# Tutorial 1 - Loading hypergraphs and basic functionality

In [1]:
import hypergraph as hg
from hypergraph import Hypergraph
import random
import pandas as pd
import numpy as np

## Loading hypergraphs from different formats

We handle loading hypergraphs in many different formats, but the hypergraph constructor takes five main data formats:
* A Hypergraph object
* A hyperedge list
* A hyperedge dictionary
* A 2-column pandas dataframe specifying (node, edge) bipartite edges
* An incidence matrix (A Numpy or Scipy matrix)

In [2]:
n = 1000
m = 1000

min_edge_size = 2
max_edge_size = 25

# hyperedge list
hyperedge_list = [random.sample(range(n), random.choice(range(min_edge_size,max_edge_size+1))) for i in range(m)]

# hyperedge dict
hyperedge_dict = {i : random.sample(range(n), random.choice(range(min_edge_size,max_edge_size+1))) for i in range(m)}

# pandas dataframe
fname = "../data/disGene.txt"
df = pd.read_csv(fname, delimiter=" ", header=None)

# incidence matrix
incidence_matrix = np.random.randint(0, high=2, size=(n, m), dtype=int)

### Loading a hyperedge list

When a user gives a hyperedge list, the system automatically creates system edge IDs.

In [3]:
H = hg.Hypergraph(hyperedge_list)
print(f"The hypergraph has {H.number_of_nodes()} nodes and {H.number_of_edges()} edges")

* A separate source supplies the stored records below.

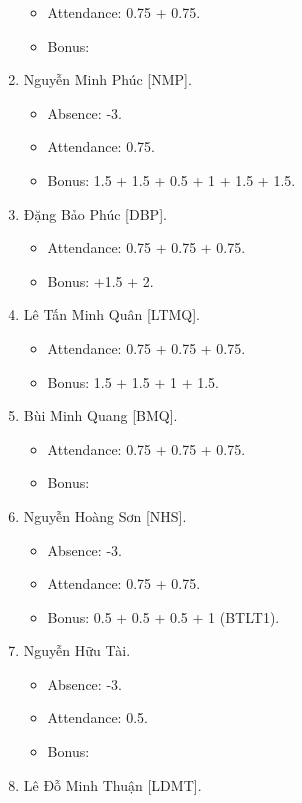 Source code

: \documentclass{article}
\begin{document}
\begin{enumerate}
\begin{itemize}
        \item Attendance: 0.75 + 0.75.
        \item Bonus:
    \end{itemize}
    \item {\sc Nguyễn Minh Phúc [NMP].}
    \begin{itemize}
        \item Absence: -3.
        \item Attendance: 0.75.
        \item Bonus: 1.5 + 1.5 + 0.5 + 1 + 1.5 + 1.5.
    \end{itemize}
    \item {\sc Đặng Bảo Phúc [DBP].}
    \begin{itemize}
        \item Attendance: 0.75 + 0.75 + 0.75.
        \item Bonus: +1.5 + 2.
    \end{itemize}
    \item {\sc Lê Tấn Minh Quân [LTMQ].}
    \begin{itemize}
        \item Attendance: 0.75 + 0.75 + 0.75.
        \item Bonus: 1.5 + 1.5 + 1 + 1.5.
    \end{itemize}
    \item {\sc Bùi Minh Quang [BMQ].}
    \begin{itemize}
        \item Attendance: 0.75 + 0.75 + 0.75.
        \item Bonus:
    \end{itemize}
    \item {\sc Nguyễn Hoàng Sơn [NHS].}
    \begin{itemize}
        \item Absence: -3.
        \item Attendance: 0.75 + 0.75.
        \item Bonus: 0.5 + 0.5 + 0.5 + 1 (BTLT1).
    \end{itemize}
    \item {\sc Nguyễn Hữu Tài.}
    \begin{itemize}
        \item Absence: -3.
        \item Attendance: 0.5.
        \item Bonus:
    \end{itemize}
    \item {\sc Lê Đỗ Minh Thuận [LDMT].}
    \begin{itemize}

\end{itemize}
\end{enumerate}
\end{document}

The hypergraph has 1000 nodes and 1000 edges


### Loading a hyperedge dictionary

When a user gives a hyperedge dictionary, the system uses the edge IDs specified in the dictionary.

In [4]:
H = hg.Hypergraph(hyperedge_dict)
print(f"The hypergraph has {H.number_of_nodes()} nodes and {H.number_of_edges()} edges")

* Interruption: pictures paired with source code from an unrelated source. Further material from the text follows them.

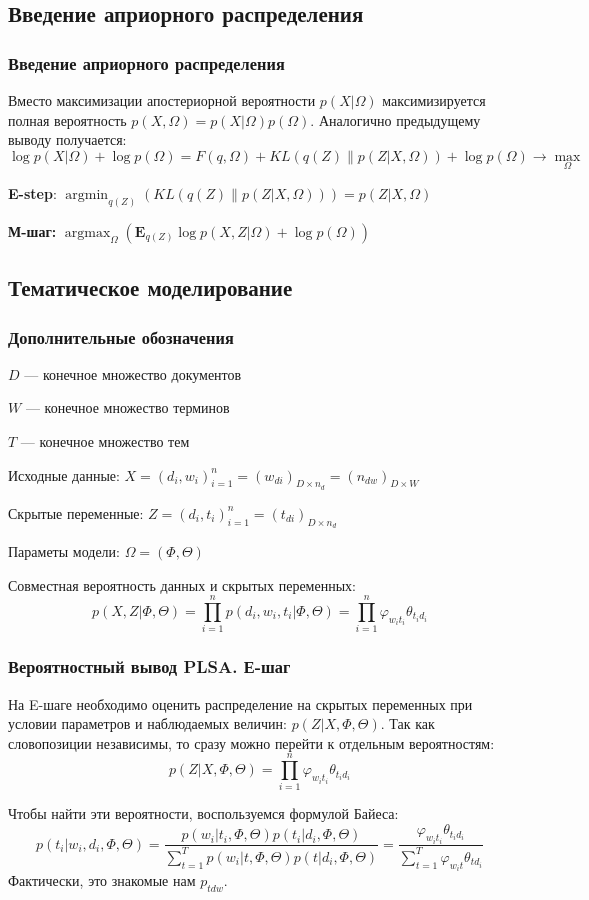 \documentclass[utf8]{beamer}
\DeclareMathOperator{\argmax}{argmax}
\DeclareMathOperator{\argmin}{argmin}
\renewcommand{\phi}{\varphi}
\begin{document}
	\subsection{Введение априорного распределения}
	\begin{frame}	
	\frametitle{Введение априорного распределения}
	Вместо максимизации апостериорной вероятности $p(X|\Omega)$ максимизируется полная  вероятность $p(X, \Omega)= p(X|\Omega) p(\Omega)$. Аналогично предыдущему выводу получается:
\[
\log p(X|\Omega) + \log p(\Omega) = F(q, \Omega) + KL(q(Z)\|p(Z|X,\Omega)) + \log p(\Omega) \to \max\limits_{\Omega}
\]

\textbf{E-step}: $\argmin_{q(Z)} \left( KL(q(Z)\|p(Z|X,\Omega))\right) = p(Z|X, \Omega)$

\medskip

\textbf{М-шаг:} $\argmax_{\Omega} \left( \mathbf{E}_{q(Z)} \log p(X, Z|\Omega) + \log p(\Omega)\right)$ 
	\end{frame}


	\subsection{Тематическое моделирование}

 	\begin{frame}
		\frametitle{Дополнительные обозначения}  
$D$ --- конечное множество документов
\smallskip

$W$  --- конечное множество терминов
\smallskip

$T$ --- конечное множество тем
\smallskip

Исходные данные:
$X = (d_i ,w_i)_{i=1}^n = (w_{di})_{D \times n_d} = (n_{dw})_{D \times W}$
\smallskip

Скрытые переменные:
$Z = (d_i , t_i)_{i=1}^n = (t_{di})_{D \times n_d}$
\smallskip

Параметы модели:
$\Omega = (\Phi, \Theta)$
\smallskip

Совместная вероятность данных и скрытых переменных:
\[
p(X, Z|\Phi, \Theta) =\prod\limits_{i=1}^{n} p(d_{i}, w_{i}, t_{i}|\Phi, \Theta) =\prod\limits_{i=1}^{n} \phi_{w_{i}t_{i}}\theta_{t_{i}d_{i}}
\]
	\end{frame}

	
 	\begin{frame}
		\frametitle{Вероятностный вывод PLSA. Е-шаг}   
На E-шаге необходимо оценить распределение на скрытых переменных при условии параметров и  наблюдаемых величин: $p(Z|X,\Phi,\Theta)$. Так как словопозиции независимы, то сразу можно перейти к отдельным вероятностям:
\[
p(Z|X,\Phi, \Theta) = \prod\limits_{i=1}^{n} \phi_{w_{i}t_{i}}\theta_{t_{i}d_{i}}
\]

Чтобы найти эти вероятности, воспользуемся формулой Байеса:
\[
p(t_{i}|w_{i}, d_{i}, \Phi, \Theta) = \frac{p(w_{i}|t_{i}, \Phi, \Theta)p(t_{i}|d_{i}, \Phi,\Theta)}{\sum_{t=1}^T p(w_{i}|t, \Phi, \Theta)p(t|d_{i}, \Phi,\Theta)}
= \frac{\phi_{w_{i} t_{i}} \theta_{t_{i} d_i}}{\sum_{t=1}^T \phi_{w_{i}t} \theta_{td_i}}
\]
Фактически, это знакомые нам $p_{tdw}$.
	\end{frame}
	
\end{document}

The hypergraph has 1000 nodes and 1000 edges


### Loading an incidence matrix

When a user gives an incidence matrix, the system transforms the non-zero entries into lists of rows and columns specifying a bipartite edge list.

In [5]:
H = hg.Hypergraph(incidence_matrix)
print(f"The hypergraph has {H.number_of_nodes()} nodes and {H.number_of_edges()} edges")

The hypergraph has 1000 nodes and 1000 edges


### Loading a Pandas dataframe
When a user gives a Pandas dataframe, the system automatically imports the first two columns as lists of node and edge indices specifying a bipartite edge list.

In [6]:
H = hg.Hypergraph(df)
print(f"The hypergraph has {H.number_of_nodes()} nodes and {H.number_of_edges()} edges")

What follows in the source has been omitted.